[Items from a dataset]
------------------------------
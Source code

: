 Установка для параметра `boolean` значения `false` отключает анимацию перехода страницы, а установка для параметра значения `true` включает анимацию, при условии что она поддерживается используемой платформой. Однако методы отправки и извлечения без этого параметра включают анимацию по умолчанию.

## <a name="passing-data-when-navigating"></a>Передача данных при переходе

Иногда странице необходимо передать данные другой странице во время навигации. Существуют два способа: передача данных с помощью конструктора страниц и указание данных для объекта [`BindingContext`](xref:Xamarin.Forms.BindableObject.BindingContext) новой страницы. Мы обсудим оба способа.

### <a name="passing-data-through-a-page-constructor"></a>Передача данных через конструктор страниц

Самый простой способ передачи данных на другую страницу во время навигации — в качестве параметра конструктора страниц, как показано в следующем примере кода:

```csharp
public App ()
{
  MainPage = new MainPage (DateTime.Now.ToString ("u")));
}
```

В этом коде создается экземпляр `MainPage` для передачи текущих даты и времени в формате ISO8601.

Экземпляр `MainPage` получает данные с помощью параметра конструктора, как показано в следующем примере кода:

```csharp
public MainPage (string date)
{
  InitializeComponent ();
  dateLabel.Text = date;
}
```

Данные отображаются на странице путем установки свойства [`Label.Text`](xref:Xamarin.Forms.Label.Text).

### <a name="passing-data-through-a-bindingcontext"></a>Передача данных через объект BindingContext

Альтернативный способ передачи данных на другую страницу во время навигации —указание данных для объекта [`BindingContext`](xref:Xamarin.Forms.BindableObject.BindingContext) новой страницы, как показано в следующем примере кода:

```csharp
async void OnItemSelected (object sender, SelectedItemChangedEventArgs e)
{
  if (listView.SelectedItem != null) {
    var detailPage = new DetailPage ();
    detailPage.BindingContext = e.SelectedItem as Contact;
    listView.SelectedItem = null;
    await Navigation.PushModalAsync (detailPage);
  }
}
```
------------------------------
== Activity ==
Your task is to reproduce the entries exactly, starting at the first line and ending with the line containing "данных при переходе".

== Result of the exercise ==
Source code

: Установка для параметра `boolean` значения `false` отключает анимацию перехода страницы, а установка для параметра значения `true` включает анимацию, при условии что она поддерживается используемой платформой. Однако методы отправки и извлечения без этого параметра включают анимацию по умолчанию.

## <a name="passing-data-when-navigating"></a>Передача данных при переходе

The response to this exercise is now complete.